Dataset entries
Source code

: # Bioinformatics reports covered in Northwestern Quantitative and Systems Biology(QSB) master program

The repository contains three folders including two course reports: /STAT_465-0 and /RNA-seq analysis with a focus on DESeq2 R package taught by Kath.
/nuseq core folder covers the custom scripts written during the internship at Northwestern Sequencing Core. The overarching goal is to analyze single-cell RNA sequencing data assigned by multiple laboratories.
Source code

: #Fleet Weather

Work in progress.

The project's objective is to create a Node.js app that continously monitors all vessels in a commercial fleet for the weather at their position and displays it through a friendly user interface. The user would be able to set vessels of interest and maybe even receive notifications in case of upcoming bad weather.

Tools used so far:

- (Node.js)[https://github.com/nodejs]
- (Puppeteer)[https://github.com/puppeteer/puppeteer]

Task requirements: Could you print every record above exactly as it appears?

Your response:
Source code

: # Bioinformatics reports covered in Northwestern Quantitative and Systems Biology(QSB) master program

The repository contains three folders including two course reports: /STAT_465-0 and /RNA-seq analysis with a focus on DESeq2 R package taught by Kath.
/nuseq core folder covers the custom scripts written during the internship at Northwestern Sequencing Core. The overarching goal is to analyze single-cell RNA sequencing data assigned by multiple laboratories.
Source code

: #Fleet Weather

Work in progress.

The project's objective is to create a Node.js app that continously monitors all vessels in a commercial fleet for the weather at their position and displays it through a friendly user interface. The user would be able to set vessels of interest and maybe even receive notifications in case of upcoming bad weather.

Tools used so far:

- (Node.js)[https://github.com/nodejs]
- (Puppeteer)[https://github.com/puppeteer/puppeteer]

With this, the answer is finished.